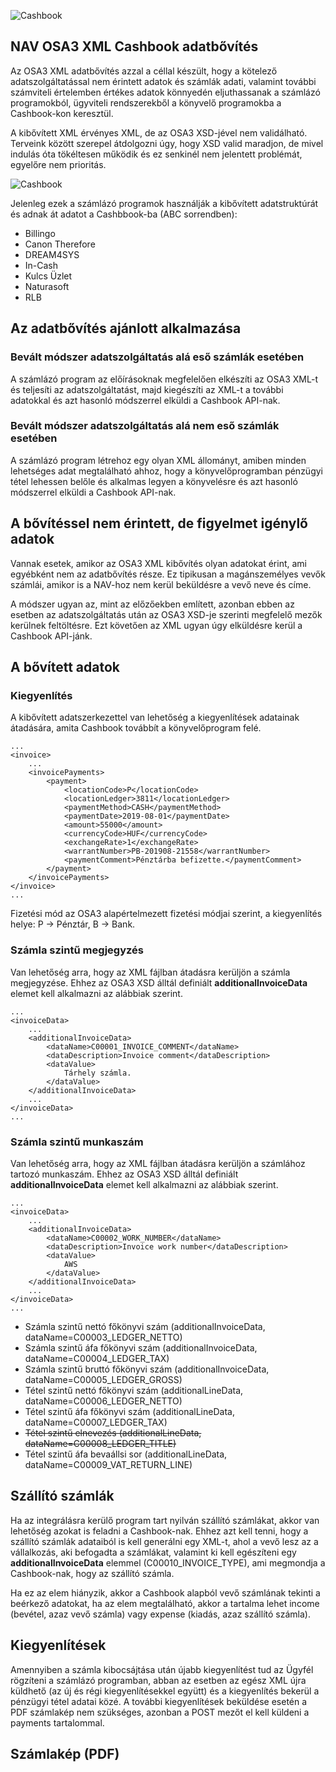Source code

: ![Cashbook](https://cashbook.hu/site/img/cashbook-logo@3x.png)
## NAV OSA3 XML Cashbook adatbővítés

Az OSA3 XML adatbővítés azzal a céllal készült, hogy a kötelező adatszolgáltatással nem érintett adatok és számlák adati, valamint további számviteli értelemben értékes adatok könnyedén eljuthassanak a számlázó programokból, ügyviteli rendszerekből a könyvelő programokba a Cashbook-kon keresztül.

A kibővített XML érvényes XML, de az OSA3 XSD-jével nem validálható. Terveink között szerepel átdolgozni úgy, hogy XSD valid maradjon, de mivel indulás óta tökéltesen működik és ez senkinél nem jelentett problémát, egyelőre nem prioritás.

![Cashbook](https://cashbook.hu/site/img/illustration_02_whitebg_render.gif)

Jelenleg ezek a számlázó programok használják a kibővített adatstruktúrát és adnak át adatot a Cashbbook-ba (ABC sorrendben):

* Billingo
* Canon Therefore
* DREAM4SYS
* In-Cash
* Kulcs Üzlet
* Naturasoft
* RLB

## Az adatbővítés ajánlott alkalmazása

### Bevált módszer adatszolgáltatás alá eső számlák esetében

A számlázó program az előírásoknak megfelelően elkészíti az OSA3 XML-t és teljesíti az adatszolgáltatást, majd kiegészíti az XML-t a további adatokkal és azt hasonló módszerrel elküldi a Cashbook API-nak.

### Bevált módszer adatszolgáltatás alá nem eső számlák esetében

A számlázó program létrehoz egy olyan XML állományt, amiben minden lehetséges adat megtalálható ahhoz, hogy a könyvelőprogramban pénzügyi tétel lehessen belőle és alkalmas legyen a könyvelésre és azt hasonló módszerrel elküldi a Cashbook API-nak.

## A bővítéssel nem érintett, de figyelmet igénylő adatok

Vannak esetek, amikor az OSA3 XML kibővítés olyan adatokat érint, ami egyébként nem az adatbővítés része. Ez tipikusan a magánszemélyes vevők számlái, amikor is a NAV-hoz nem kerül beküldésre a vevő neve és címe.

A módszer ugyan az, mint az előzőekben említett, azonban ebben az esetben az adatszolgáltatás után az OSA3 XSD-je szerinti megfelelő mezők kerülnek feltöltésre. Ezt követően az XML ugyan úgy elküldésre kerül a Cashbook API-jánk.

## A bővített adatok

### Kiegyenlítés

A kibővített adatszerkezettel van lehetőség a kiegyenlítések adatainak átadására, amita Cashbook továbbít a könyvelőprogram felé.
```
...
<invoice>
    ...
    <invoicePayments>
        <payment>
            <locationCode>P</locationCode>
            <locationLedger>3811</locationLedger>
            <paymentMethod>CASH</paymentMethod>
            <paymentDate>2019-08-01</paymentDate>
            <amount>55000</amount>
            <currencyCode>HUF</currencyCode>
            <exchangeRate>1</exchangeRate>
            <warrantNumber>PB-201908-21558</warrantNumber>
            <paymentComment>Pénztárba befizette.</paymentComment>
        </payment>
    </invoicePayments>
</invoice>
...
```
Fizetési mód az OSA3 alapértelmezett fizetési módjai szerint, a kiegyenlítés helye: P -> Pénztár, B -> Bank.

### Számla szintű megjegyzés

Van lehetőség arra, hogy az XML fájlban átadásra kerüljön a számla megjegyzése. Ehhez az OSA3 XSD álltál definiált **additionalInvoiceData** elemet kell alkalmazni az alábbiak szerint.
```
...
<invoiceData>
    ...
    <additionalInvoiceData>
        <dataName>C00001_INVOICE_COMMENT</dataName>
        <dataDescription>Invoice comment</dataDescription>
        <dataValue>                    
            Tárhely számla.
        </dataValue>
    </additionalInvoiceData>
    ...
</invoiceData>
...
```
### Számla szintű munkaszám

Van lehetőség arra, hogy az XML fájlban átadásra kerüljön a számlához tartozó munkaszám. Ehhez az OSA3 XSD álltál definiált **additionalInvoiceData** elemet kell alkalmazni az alábbiak szerint.
```
...
<invoiceData>
    ...
    <additionalInvoiceData>
        <dataName>C00002_WORK_NUMBER</dataName>
        <dataDescription>Invoice work number</dataDescription>
        <dataValue>                    
            AWS
        </dataValue>
    </additionalInvoiceData>
    ...
</invoiceData>
...

```



* Számla szintű nettó főkönyvi szám (additionalInvoiceData, dataName=C00003_LEDGER_NETTO)
* Számla szintű áfa főkönyvi szám (additionalInvoiceData, dataName=C00004_LEDGER_TAX)
* Számla szintű bruttó főkönyvi szám (additionalInvoiceData, dataName=C00005_LEDGER_GROSS)
* Tétel szintű nettó főkönyvi szám (additionalLineData, dataName=C00006_LEDGER_NETTO)
* Tétel szintű áfa főkönyvi szám (additionalLineData, dataName=C00007_LEDGER_TAX)
* ~~Tétel szintű elnevezés (additionalLineData, dataName=C00008_LEDGER_TITLE)~~
* Tétel szintű áfa bevaállsi sor (additionalLineData, dataName=C00009_VAT_RETURN_LINE)

## Szállító számlák

Ha az integrálásra kerülő program tart nyilván szállító számlákat, akkor van lehetőség azokat isfeladni a Cashbook-nak. Ehhez azt kell tenni, hogy a szállító számlák adataiból is kell generálni egyXML-t, ahol a vevő lesz az a vállalkozás, aki befogadta a számlákat, valamint ki kell egészíteni egy**additionalInvoiceData** elemmel (C00010_INVOICE_TYPE), ami megmondja a Cashbook-nak, hogyaz szállító számla.

Ha ez az elem hiányzik, akkor a Cashbook alapból vevő számlának tekinti a beérkező adatokat, haaz elem megtalálható, akkor a tartalma lehet income (bevétel, azaz vevő számla) vagy expense(kiadás, azaz szállító számla).

## Kiegyenlítések

Amennyiben a számla kibocsájtása után újabb kiegyenlítést tud az Ügyfél rögzíteni a számlázó programban, abban az esetben az egész XML újra küldhető (az új és régi kiegyenlítésekkel együtt) és a kiegyenlítés bekerül a pénzügyi tétel adatai közé. A további kiegyenlítések beküldése esetén a PDF számlakép nem szükséges, azonban a POST mezőt el kell küldeni a payments tartalommal.

## Számlakép (PDF)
= = = = = = =
**How to complete this task:** Whenever a line above has the word "főkönyvi" in it, copy that line.

**Result for this exercise:**
* Számla szintű nettó főkönyvi szám (additionalInvoiceData, dataName=C00003_LEDGER_NETTO)
* Számla szintű áfa főkönyvi szám (additionalInvoiceData, dataName=C00004_LEDGER_TAX)
* Számla szintű bruttó főkönyvi szám (additionalInvoiceData, dataName=C00005_LEDGER_GROSS)
* Tétel szintű nettó főkönyvi szám (additionalLineData, dataName=C00006_LEDGER_NETTO)
* Tétel szintű áfa főkönyvi szám (additionalLineData, dataName=C00007_LEDGER_TAX)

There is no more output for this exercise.